Mumbai: Amendments to the Mines and Minerals (Development and Regulation) Act are expected to streamline the consolidation process in cement and steel industry and clear the way for large merger and acquisition deals, a report said.
The amendments will enable companies to transfer captive mines which was acquired by them in the pre-auction era, India Ratings and Research (Ind-Ra) said in its report here.
The ratings agency believes that this will clear the way for large merger and acquisition transactions that have been stuck due to the restriction on the transfer of mines as per an earlier amendment to the Mines and Mineral Act in January 2015.
This could also trigger acquisitions in the steel sector, primarily by medium and small players since the larger players are well placed with captive mines.
The Act also defines 'captive' as the use of the entire quantity of mineral extracted under the mining lease, which will prohibit the sale of excess limestone.

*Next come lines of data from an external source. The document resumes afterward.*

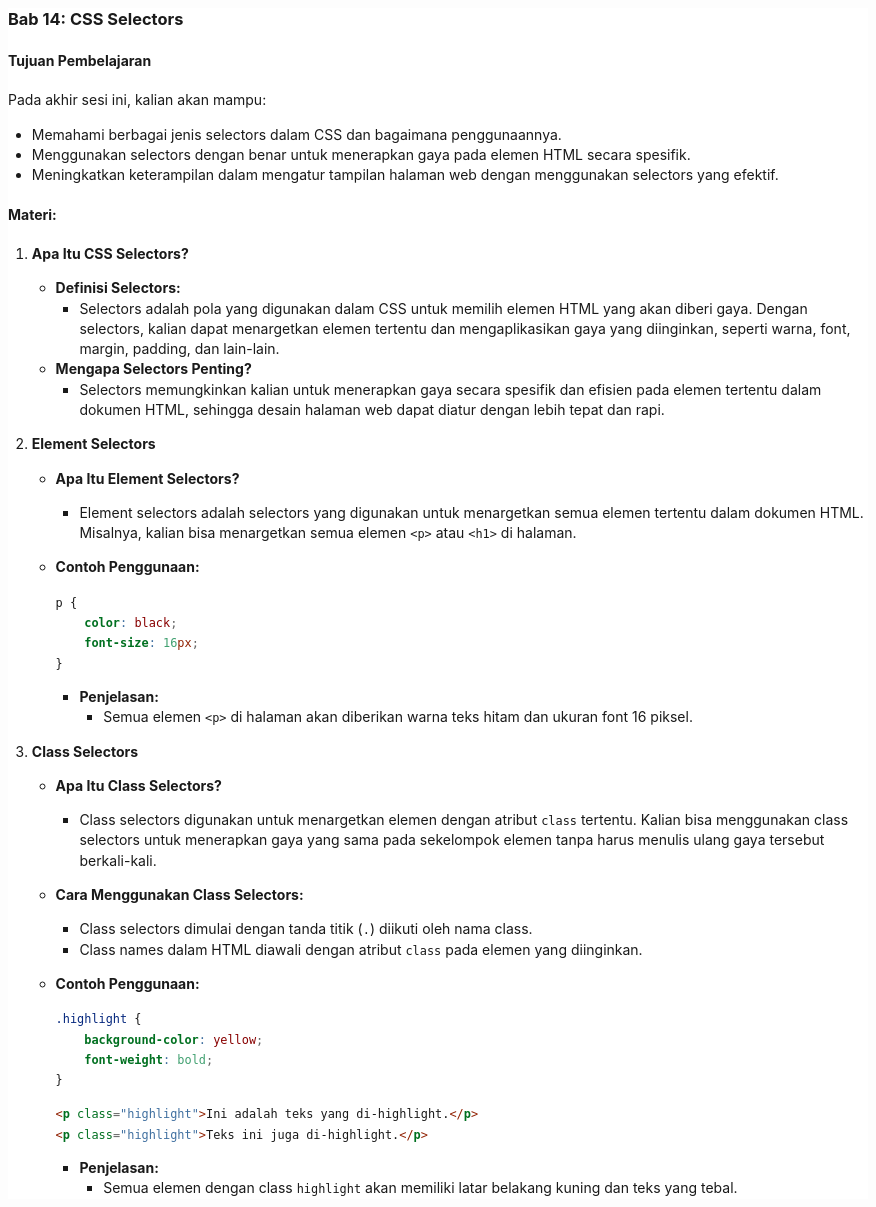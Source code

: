 ### **Bab 14: CSS Selectors**

#### **Tujuan Pembelajaran**
Pada akhir sesi ini, kalian akan mampu:
- Memahami berbagai jenis selectors dalam CSS dan bagaimana penggunaannya.
- Menggunakan selectors dengan benar untuk menerapkan gaya pada elemen HTML secara spesifik.
- Meningkatkan keterampilan dalam mengatur tampilan halaman web dengan menggunakan selectors yang efektif.

#### **Materi:**

1. **Apa Itu CSS Selectors?**
   - **Definisi Selectors:**
     - Selectors adalah pola yang digunakan dalam CSS untuk memilih elemen HTML yang akan diberi gaya. Dengan selectors, kalian dapat menargetkan elemen tertentu dan mengaplikasikan gaya yang diinginkan, seperti warna, font, margin, padding, dan lain-lain.
   - **Mengapa Selectors Penting?**
     - Selectors memungkinkan kalian untuk menerapkan gaya secara spesifik dan efisien pada elemen tertentu dalam dokumen HTML, sehingga desain halaman web dapat diatur dengan lebih tepat dan rapi.

2. **Element Selectors**
   - **Apa Itu Element Selectors?**
     - Element selectors adalah selectors yang digunakan untuk menargetkan semua elemen tertentu dalam dokumen HTML. Misalnya, kalian bisa menargetkan semua elemen `<p>` atau `<h1>` di halaman.

   - **Contoh Penggunaan:**
     ```css
     p {
         color: black;
         font-size: 16px;
     }
     ```
     - **Penjelasan:**
       - Semua elemen `<p>` di halaman akan diberikan warna teks hitam dan ukuran font 16 piksel.

3. **Class Selectors**
   - **Apa Itu Class Selectors?**
     - Class selectors digunakan untuk menargetkan elemen dengan atribut `class` tertentu. Kalian bisa menggunakan class selectors untuk menerapkan gaya yang sama pada sekelompok elemen tanpa harus menulis ulang gaya tersebut berkali-kali.

   - **Cara Menggunakan Class Selectors:**
     - Class selectors dimulai dengan tanda titik (`.`) diikuti oleh nama class.
     - Class names dalam HTML diawali dengan atribut `class` pada elemen yang diinginkan.

   - **Contoh Penggunaan:**
     ```css
     .highlight {
         background-color: yellow;
         font-weight: bold;
     }
     ```
     ```html
     <p class="highlight">Ini adalah teks yang di-highlight.</p>
     <p class="highlight">Teks ini juga di-highlight.</p>
     ```
     - **Penjelasan:**
       - Semua elemen dengan class `highlight` akan memiliki latar belakang kuning dan teks yang tebal.
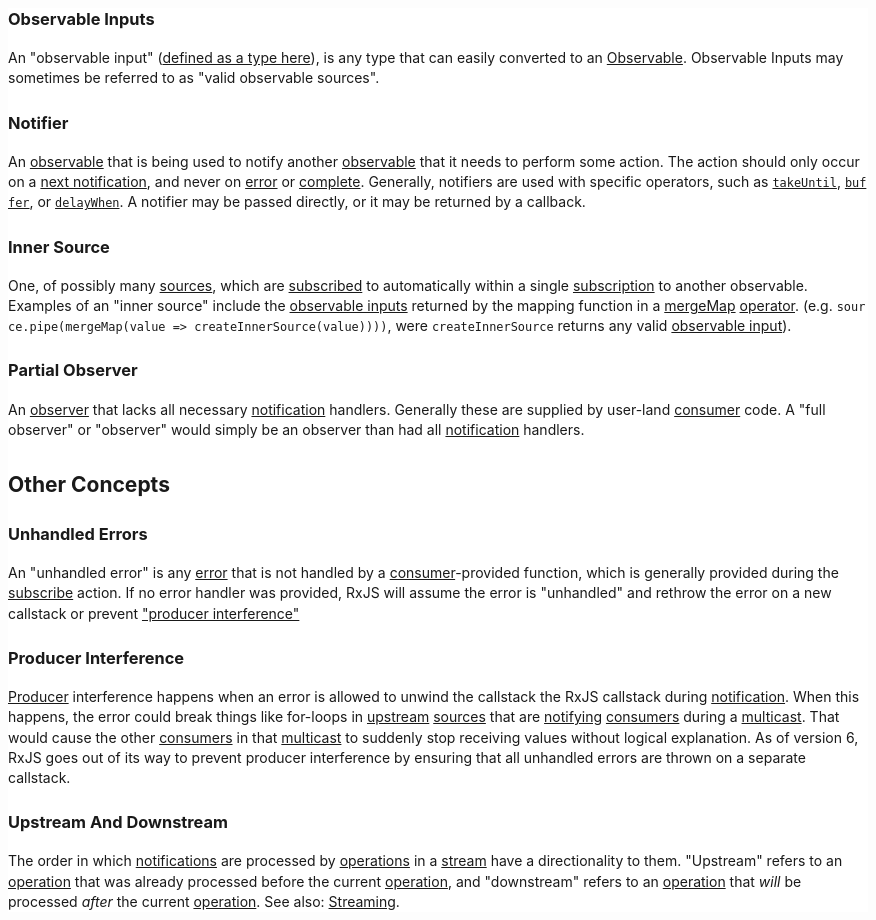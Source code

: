 ### Observable Inputs

An "observable input" ([defined as a type here](/api/index/type-alias/ObservableInput)), is any type that can easily converted to an [Observable](#observable). Observable Inputs may sometimes be referred to as "valid observable sources".

### Notifier

An [observable](#observable) that is being used to notify another [observable](#observable) that it needs to perform some action. The action should only occur on a [next notification](#next), and never on [error](#error) or [complete](#complete). Generally, notifiers are used with specific operators, such as [`takeUntil`](/api/operators/takeUntil), [`buffer`](/api/operators/buffer), or [`delayWhen`](/api/operators/delayWhen). A notifier may be passed directly, or it may be returned by a callback.

### Inner Source

One, of possibly many [sources](#source), which are [subscribed](#subscribe) to automatically within a single [subscription](#subscription) to another observable. Examples of an "inner source" include the [observable inputs](#observable-inputs) returned by the mapping function in a [mergeMap](/api/operators/mergeMap) [operator](#operator). (e.g. `source.pipe(mergeMap(value => createInnerSource(value))))`, were `createInnerSource` returns any valid [observable input](#observable-inputs)).

### Partial Observer

An [observer](#observer) that lacks all necessary [notification](#notification) handlers. Generally these are supplied by user-land [consumer](#consumer) code. A "full observer" or "observer" would simply be an observer than had all [notification](#notification) handlers.

## Other Concepts

### Unhandled Errors

An "unhandled error" is any [error](#error) that is not handled by a [consumer](#consumer)-provided function, which is generally provided during the [subscribe](#subscribe) action. If no error handler was provided, RxJS will assume the error is "unhandled" and rethrow the error on a new callstack or prevent ["producer interference"](#producer-interface)

### Producer Interference

[Producer](#producer) interference happens when an error is allowed to unwind the callstack the RxJS callstack during [notification](#notification). When this happens, the error could break things like for-loops in [upstream](#upstream-and-downstream) [sources](#source) that are [notifying](#notification) [consumers](#consumer) during a [multicast](#multicast). That would cause the other [consumers](#consumer) in that [multicast](#multicast) to suddenly stop receiving values without logical explanation. As of version 6, RxJS goes out of its way to prevent producer interference by ensuring that all unhandled errors are thrown on a separate callstack.

### Upstream And Downstream

The order in which [notifications](#notification) are processed by [operations](#operation) in a [stream](#stream) have a directionality to them. "Upstream" refers to an [operation](#operation) that was already processed before the current [operation](#operation), and "downstream" refers to an [operation](#operation) that _will_ be processed _after_ the current [operation](#operation). See also: [Streaming](#stream).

Ind-Ra noted that the Act empowers the government to charge fees on such transfers. However, the government has not specified the calculation method which will be used for the transfer fee, and thus, clarification for the same is awaited, which will lead to the smoothening of the process of transfer of mines, it said.
The rating agency believes that the absence of clear guidelines related to transfer fees could play spoilsport to the consolidation process in the cement industry.
Rajya Sabha cleared amendments to the Mines and Minerals (Development and Regulation) Act-2016 on May 2.
The Act allows for transfer of mining lease which were acquired other than by an auction and used for captive purposes. The amendment, however, has come with a rider of transfer fees, which may lead to higher capital cost for the acquirer.